Task prompt →
Through the line that contains "take longer to", return the data below exactly, starting at its first line; leave the rest out.
** Opening Records for this task block **
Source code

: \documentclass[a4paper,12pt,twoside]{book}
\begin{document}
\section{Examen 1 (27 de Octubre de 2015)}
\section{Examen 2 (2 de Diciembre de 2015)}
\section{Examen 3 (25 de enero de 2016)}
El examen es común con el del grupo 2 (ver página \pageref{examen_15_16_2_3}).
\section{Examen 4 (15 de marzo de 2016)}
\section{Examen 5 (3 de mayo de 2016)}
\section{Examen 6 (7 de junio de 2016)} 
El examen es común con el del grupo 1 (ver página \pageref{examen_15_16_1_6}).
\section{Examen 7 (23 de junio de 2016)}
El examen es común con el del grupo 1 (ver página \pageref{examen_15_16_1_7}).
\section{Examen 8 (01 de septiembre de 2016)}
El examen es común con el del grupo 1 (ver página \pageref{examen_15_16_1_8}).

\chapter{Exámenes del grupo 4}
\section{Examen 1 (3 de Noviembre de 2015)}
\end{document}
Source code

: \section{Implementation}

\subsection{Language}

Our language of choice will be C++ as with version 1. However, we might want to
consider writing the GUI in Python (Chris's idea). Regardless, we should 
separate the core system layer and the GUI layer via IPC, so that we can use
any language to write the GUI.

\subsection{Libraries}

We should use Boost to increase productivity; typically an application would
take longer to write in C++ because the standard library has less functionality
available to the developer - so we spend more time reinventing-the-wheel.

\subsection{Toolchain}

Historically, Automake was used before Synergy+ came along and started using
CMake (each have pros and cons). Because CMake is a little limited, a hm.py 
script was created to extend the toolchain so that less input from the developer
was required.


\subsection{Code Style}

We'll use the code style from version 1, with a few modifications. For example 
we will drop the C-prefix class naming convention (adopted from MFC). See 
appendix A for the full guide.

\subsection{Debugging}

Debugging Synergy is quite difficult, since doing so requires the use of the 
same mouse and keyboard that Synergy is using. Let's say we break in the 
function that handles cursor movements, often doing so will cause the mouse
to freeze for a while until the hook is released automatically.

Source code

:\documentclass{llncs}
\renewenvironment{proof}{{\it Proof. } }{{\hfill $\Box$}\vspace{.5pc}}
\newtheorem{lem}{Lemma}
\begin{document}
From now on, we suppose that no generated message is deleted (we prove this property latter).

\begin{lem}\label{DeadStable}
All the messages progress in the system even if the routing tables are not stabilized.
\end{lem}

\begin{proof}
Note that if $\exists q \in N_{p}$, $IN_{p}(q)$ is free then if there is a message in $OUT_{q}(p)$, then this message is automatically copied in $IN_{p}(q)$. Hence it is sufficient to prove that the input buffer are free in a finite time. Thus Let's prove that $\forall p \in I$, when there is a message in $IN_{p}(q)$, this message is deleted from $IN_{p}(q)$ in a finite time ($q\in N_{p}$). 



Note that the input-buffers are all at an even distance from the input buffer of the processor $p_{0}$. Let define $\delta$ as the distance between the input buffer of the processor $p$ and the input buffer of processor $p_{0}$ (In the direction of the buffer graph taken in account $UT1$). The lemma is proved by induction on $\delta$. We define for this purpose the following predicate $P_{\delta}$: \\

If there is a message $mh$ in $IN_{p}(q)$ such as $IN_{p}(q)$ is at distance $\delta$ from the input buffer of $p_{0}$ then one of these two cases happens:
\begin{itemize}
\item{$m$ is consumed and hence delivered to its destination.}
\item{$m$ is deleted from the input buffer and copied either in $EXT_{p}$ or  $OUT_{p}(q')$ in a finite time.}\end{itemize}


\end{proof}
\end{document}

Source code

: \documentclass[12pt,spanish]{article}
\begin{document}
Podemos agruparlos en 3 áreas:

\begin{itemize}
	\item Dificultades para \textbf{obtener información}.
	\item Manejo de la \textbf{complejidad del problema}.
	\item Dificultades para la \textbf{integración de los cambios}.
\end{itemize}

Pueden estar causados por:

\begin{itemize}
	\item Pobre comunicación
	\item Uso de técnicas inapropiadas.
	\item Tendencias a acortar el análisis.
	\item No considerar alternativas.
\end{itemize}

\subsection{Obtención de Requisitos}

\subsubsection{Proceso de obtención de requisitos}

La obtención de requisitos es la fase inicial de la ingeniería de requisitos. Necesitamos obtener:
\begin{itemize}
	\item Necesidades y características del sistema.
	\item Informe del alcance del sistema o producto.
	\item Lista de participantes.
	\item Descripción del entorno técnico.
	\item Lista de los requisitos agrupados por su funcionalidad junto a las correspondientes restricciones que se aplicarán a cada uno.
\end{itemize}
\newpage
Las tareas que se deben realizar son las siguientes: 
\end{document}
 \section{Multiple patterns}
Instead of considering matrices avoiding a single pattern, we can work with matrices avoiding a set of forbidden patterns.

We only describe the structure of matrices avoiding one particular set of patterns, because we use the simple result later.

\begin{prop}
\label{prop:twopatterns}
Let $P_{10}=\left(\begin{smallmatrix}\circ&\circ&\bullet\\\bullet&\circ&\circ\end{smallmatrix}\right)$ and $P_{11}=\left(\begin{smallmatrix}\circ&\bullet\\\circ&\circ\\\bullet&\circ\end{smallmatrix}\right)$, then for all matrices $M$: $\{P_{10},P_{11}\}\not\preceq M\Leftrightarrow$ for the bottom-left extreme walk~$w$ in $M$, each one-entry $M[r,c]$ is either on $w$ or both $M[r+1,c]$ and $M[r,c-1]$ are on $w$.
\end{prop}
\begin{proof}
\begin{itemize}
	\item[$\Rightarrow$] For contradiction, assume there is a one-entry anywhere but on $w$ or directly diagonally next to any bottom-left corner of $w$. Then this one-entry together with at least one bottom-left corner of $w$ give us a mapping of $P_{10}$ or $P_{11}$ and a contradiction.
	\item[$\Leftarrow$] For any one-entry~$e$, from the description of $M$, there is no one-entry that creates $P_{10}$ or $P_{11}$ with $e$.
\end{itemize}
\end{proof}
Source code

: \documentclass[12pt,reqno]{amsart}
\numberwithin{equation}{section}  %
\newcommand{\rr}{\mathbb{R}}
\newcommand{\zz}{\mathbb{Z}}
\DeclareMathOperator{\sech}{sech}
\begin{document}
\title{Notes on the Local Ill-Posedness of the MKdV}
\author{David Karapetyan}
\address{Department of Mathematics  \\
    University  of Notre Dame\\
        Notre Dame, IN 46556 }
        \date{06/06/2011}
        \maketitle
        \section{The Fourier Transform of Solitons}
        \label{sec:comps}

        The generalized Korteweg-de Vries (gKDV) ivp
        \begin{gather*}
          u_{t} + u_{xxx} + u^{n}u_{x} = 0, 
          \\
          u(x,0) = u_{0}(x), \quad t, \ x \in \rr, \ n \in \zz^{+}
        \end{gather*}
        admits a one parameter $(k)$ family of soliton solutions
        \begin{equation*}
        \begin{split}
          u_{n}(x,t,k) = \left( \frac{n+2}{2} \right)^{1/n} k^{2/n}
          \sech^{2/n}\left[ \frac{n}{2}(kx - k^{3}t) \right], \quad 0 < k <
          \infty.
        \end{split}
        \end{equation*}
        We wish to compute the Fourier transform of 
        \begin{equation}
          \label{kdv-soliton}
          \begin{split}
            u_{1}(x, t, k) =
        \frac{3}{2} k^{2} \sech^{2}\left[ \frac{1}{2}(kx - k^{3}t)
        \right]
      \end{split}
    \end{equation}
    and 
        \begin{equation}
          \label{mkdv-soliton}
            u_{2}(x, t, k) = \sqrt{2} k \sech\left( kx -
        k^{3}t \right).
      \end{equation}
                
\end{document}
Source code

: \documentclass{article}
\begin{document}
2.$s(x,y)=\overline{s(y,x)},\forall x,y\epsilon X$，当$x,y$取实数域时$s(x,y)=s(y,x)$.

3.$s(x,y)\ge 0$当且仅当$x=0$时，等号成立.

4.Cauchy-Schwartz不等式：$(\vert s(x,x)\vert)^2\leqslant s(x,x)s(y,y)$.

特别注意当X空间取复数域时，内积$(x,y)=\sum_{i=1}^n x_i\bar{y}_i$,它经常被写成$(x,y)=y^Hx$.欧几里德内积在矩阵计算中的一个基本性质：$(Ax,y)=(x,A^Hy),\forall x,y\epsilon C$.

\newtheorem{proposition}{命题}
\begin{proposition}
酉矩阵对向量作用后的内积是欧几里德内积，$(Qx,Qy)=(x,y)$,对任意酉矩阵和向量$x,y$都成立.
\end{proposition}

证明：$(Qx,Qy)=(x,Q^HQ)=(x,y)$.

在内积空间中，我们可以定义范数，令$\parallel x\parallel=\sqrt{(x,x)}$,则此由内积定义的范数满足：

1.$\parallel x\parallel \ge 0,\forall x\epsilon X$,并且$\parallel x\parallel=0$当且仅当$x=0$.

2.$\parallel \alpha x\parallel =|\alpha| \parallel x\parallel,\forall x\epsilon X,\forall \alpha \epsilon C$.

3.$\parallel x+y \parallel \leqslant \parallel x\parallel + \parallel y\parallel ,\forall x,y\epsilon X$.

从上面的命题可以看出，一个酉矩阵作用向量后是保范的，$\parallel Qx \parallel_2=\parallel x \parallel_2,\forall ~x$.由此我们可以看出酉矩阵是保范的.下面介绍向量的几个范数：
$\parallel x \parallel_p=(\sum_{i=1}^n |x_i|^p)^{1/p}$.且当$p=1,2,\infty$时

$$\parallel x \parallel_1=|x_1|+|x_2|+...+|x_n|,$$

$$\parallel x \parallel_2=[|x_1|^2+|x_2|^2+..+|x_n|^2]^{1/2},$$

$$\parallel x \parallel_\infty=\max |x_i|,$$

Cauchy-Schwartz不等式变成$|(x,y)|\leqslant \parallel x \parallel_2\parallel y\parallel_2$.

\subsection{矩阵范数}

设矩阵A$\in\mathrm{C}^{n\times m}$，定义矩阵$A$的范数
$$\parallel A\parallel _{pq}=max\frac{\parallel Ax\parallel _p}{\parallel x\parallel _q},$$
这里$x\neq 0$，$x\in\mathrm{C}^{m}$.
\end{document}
** Closing Records for this task block **
Exercise result →
Source code

: \documentclass[a4paper,12pt,twoside]{book}
\begin{document}
\section{Examen 1 (27 de Octubre de 2015)}
\section{Examen 2 (2 de Diciembre de 2015)}
\section{Examen 3 (25 de enero de 2016)}
El examen es común con el del grupo 2 (ver página \pageref{examen_15_16_2_3}).
\section{Examen 4 (15 de marzo de 2016)}
\section{Examen 5 (3 de mayo de 2016)}
\section{Examen 6 (7 de junio de 2016)} 
El examen es común con el del grupo 1 (ver página \pageref{examen_15_16_1_6}).
\section{Examen 7 (23 de junio de 2016)}
El examen es común con el del grupo 1 (ver página \pageref{examen_15_16_1_7}).
\section{Examen 8 (01 de septiembre de 2016)}
El examen es común con el del grupo 1 (ver página \pageref{examen_15_16_1_8}).

\chapter{Exámenes del grupo 4}
\section{Examen 1 (3 de Noviembre de 2015)}
\end{document}
Source code

: \section{Implementation}

\subsection{Language}

Our language of choice will be C++ as with version 1. However, we might want to
consider writing the GUI in Python (Chris's idea). Regardless, we should 
separate the core system layer and the GUI layer via IPC, so that we can use
any language to write the GUI.

\subsection{Libraries}

We should use Boost to increase productivity; typically an application would
take longer to write in C++ because the standard library has less functionality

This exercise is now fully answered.